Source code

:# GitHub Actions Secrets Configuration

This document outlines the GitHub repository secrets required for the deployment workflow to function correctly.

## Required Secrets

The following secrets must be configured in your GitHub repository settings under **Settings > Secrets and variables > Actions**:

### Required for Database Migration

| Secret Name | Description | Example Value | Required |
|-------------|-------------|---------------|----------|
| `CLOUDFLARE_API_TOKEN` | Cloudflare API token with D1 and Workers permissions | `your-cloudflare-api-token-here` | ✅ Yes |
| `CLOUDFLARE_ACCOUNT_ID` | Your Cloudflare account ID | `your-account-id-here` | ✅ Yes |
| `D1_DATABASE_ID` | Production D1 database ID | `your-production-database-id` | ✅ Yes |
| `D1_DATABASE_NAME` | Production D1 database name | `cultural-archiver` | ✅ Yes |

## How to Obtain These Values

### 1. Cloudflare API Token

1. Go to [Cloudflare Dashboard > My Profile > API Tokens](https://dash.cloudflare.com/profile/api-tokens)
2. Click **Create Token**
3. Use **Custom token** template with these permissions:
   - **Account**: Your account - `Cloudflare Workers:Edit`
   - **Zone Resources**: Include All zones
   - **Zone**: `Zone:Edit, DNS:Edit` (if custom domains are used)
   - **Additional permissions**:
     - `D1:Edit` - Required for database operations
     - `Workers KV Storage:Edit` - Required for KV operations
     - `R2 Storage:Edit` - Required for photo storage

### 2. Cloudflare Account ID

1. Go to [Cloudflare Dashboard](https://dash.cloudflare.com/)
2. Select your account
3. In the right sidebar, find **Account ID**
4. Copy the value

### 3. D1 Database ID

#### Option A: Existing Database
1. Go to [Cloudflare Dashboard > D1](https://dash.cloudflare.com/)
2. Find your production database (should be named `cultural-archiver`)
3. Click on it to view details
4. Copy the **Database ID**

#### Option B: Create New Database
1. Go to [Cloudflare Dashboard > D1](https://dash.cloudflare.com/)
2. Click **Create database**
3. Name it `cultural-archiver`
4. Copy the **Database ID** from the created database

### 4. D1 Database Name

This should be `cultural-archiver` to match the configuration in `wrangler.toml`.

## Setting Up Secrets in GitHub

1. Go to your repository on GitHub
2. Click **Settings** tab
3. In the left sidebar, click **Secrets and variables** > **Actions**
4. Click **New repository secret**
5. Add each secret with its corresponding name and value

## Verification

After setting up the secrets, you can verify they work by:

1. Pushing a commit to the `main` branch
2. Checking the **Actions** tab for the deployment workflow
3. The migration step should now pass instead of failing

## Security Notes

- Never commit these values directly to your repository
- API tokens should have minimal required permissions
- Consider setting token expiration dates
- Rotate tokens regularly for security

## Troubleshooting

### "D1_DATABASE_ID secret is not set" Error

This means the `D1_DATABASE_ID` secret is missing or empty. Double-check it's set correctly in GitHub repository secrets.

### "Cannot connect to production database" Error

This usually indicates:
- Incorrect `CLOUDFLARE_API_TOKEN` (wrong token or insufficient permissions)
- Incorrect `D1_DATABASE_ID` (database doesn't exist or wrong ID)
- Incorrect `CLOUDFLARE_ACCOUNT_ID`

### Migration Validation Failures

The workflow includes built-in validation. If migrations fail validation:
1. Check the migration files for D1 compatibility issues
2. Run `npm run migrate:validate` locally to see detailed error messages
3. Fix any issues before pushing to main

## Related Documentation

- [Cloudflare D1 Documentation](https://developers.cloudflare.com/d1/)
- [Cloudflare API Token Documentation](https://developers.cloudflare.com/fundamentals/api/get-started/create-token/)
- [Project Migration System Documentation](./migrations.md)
__________
▶ What is expected: In the listing above, find the line containing "## How to Obtain These Values" and the line containing "- **Account**: Your". Output them and every line between, exactly, and nothing else.

▶ Expected answer:
## How to Obtain These Values

### 1. Cloudflare API Token

1. Go to [Cloudflare Dashboard > My Profile > API Tokens](https://dash.cloudflare.com/profile/api-tokens)
2. Click **Create Token**
3. Use **Custom token** template with these permissions:
   - **Account**: Your account - `Cloudflare Workers:Edit`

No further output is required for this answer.